Gathering her materials by hiking the surrounding mountains, Madokwe processes the raw earth and combines the resultant pigment with various natural mediums to create paint.
Executed with a gestural vocabulary of smudging, folding, and scattering, her paintings invoke the rhythms of geological, spiritual, and sonic movements in order to, in the words of the artist, “redocument certain histories… exploring them by how we express and have expressed ourselves through colour.” In revisiting these histories, Madokwe offers a presentation of earth in communion with the beauty and harmony the artist finds in studying indigenous visual languages.
For Madokwe, her paintings are enacted as a performance of honour – lifting the earth from the ground to the wall and reconfiguring its substrates in deference for the ancient technologies, techniques and knowledges contained in the earth itself.
Nozuko Madokwe was born in 1983 in Cape Town. She grew up in the Eastern Cape, South Africa and various parts of the country. She currently lives and works in Cape Town.

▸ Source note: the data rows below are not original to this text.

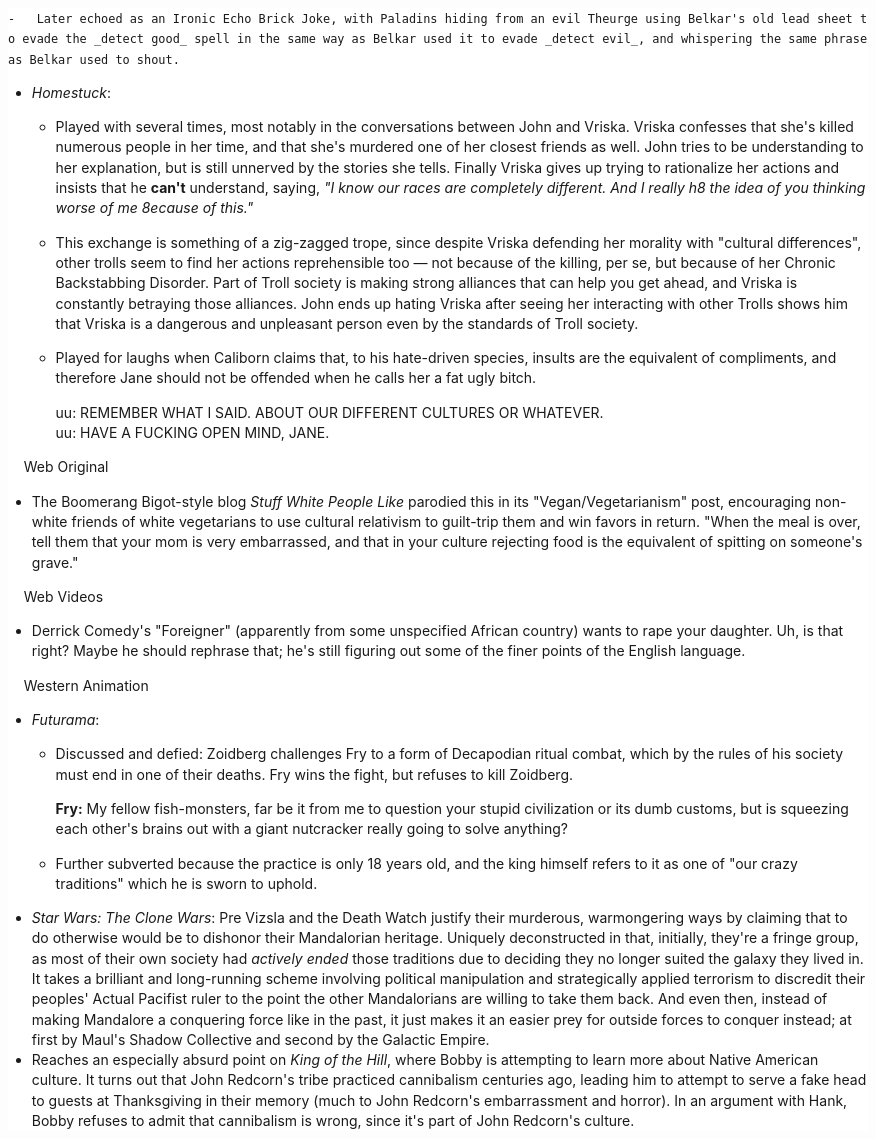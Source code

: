     -   Later echoed as an Ironic Echo Brick Joke, with Paladins hiding from an evil Theurge using Belkar's old lead sheet to evade the _detect good_ spell in the same way as Belkar used it to evade _detect evil_, and whispering the same phrase as Belkar used to shout.
-   _Homestuck_:
    -   Played with several times, most notably in the conversations between John and Vriska. Vriska confesses that she's killed numerous people in her time, and that she's murdered one of her closest friends as well. John tries to be understanding to her explanation, but is still unnerved by the stories she tells. Finally Vriska gives up trying to rationalize her actions and insists that he **can't** understand, saying, _"I know our races are completely different. And I really h8 the idea of you thinking worse of me 8ecause of this."_
    -   This exchange is something of a zig-zagged trope, since despite Vriska defending her morality with "cultural differences", other trolls seem to find her actions reprehensible too — not because of the killing, per se, but because of her Chronic Backstabbing Disorder. Part of Troll society is making strong alliances that can help you get ahead, and Vriska is constantly betraying those alliances. John ends up hating Vriska after seeing her interacting with other Trolls shows him that Vriska is a dangerous and unpleasant person even by the standards of Troll society.
    -   Played for laughs when Caliborn claims that, to his hate-driven species, insults are the equivalent of compliments, and therefore Jane should not be offended when he calls her a fat ugly bitch.
        
        uu: REMEMBER WHAT I SAID. ABOUT OUR DIFFERENT CULTURES OR WHATEVER.  
        uu: HAVE A FUCKING OPEN MIND, JANE.
        

    Web Original 

-   The Boomerang Bigot\-style blog _Stuff White People Like_ parodied this in its "Vegan/Vegetarianism" post, encouraging non-white friends of white vegetarians to use cultural relativism to guilt-trip them and win favors in return. "When the meal is over, tell them that your mom is very embarrassed, and that in your culture rejecting food is the equivalent of spitting on someone's grave."

    Web Videos 

-   Derrick Comedy's "Foreigner" (apparently from some unspecified African country) wants to rape your daughter. Uh, is that right? Maybe he should rephrase that; he's still figuring out some of the finer points of the English language.

    Western Animation 

-   _Futurama_:
    -   Discussed and defied: Zoidberg challenges Fry to a form of Decapodian ritual combat, which by the rules of his society must end in one of their deaths. Fry wins the fight, but refuses to kill Zoidberg.
        
        **Fry:** My fellow fish-monsters, far be it from me to question your stupid civilization or its dumb customs, but is squeezing each other's brains out with a giant nutcracker really going to solve anything?
        
    -   Further subverted because the practice is only 18 years old, and the king himself refers to it as one of "our crazy traditions" which he is sworn to uphold.
-   _Star Wars: The Clone Wars_: Pre Vizsla and the Death Watch justify their murderous, warmongering ways by claiming that to do otherwise would be to dishonor their Mandalorian heritage. Uniquely deconstructed in that, initially, they're a fringe group, as most of their own society had _actively ended_ those traditions due to deciding they no longer suited the galaxy they lived in. It takes a brilliant and long-running scheme involving political manipulation and strategically applied terrorism to discredit their peoples' Actual Pacifist ruler to the point the other Mandalorians are willing to take them back. And even then, instead of making Mandalore a conquering force like in the past, it just makes it an easier prey for outside forces to conquer instead; at first by Maul's Shadow Collective and second by the Galactic Empire.
-   Reaches an especially absurd point on _King of the Hill_, where Bobby is attempting to learn more about Native American culture. It turns out that John Redcorn's tribe practiced cannibalism centuries ago, leading him to attempt to serve a fake head to guests at Thanksgiving in their memory (much to John Redcorn's embarrassment and horror). In an argument with Hank, Bobby refuses to admit that cannibalism is wrong, since it's part of John Redcorn's culture.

Selected group exhibitions include Brundyn Gallery, Cape Town (2015), Chosen Works, University of Johannesburg Gallery (2019); Home is Where the Art Is, Zeitz MOCCA, Cape Town (2020); Creative Academy Exhibition, Cape Town (2022). Live painting and music performances have been hosted at the Homecoming Centre, Cape Town (2016); in collaboration with I-Phupho le kaBiko, Chimurenga, Cape Town (2021); in collaboration with I’Bhunga the Council, Bertha House, Cape Town (2023), Infecting the City, Cape Town (2023).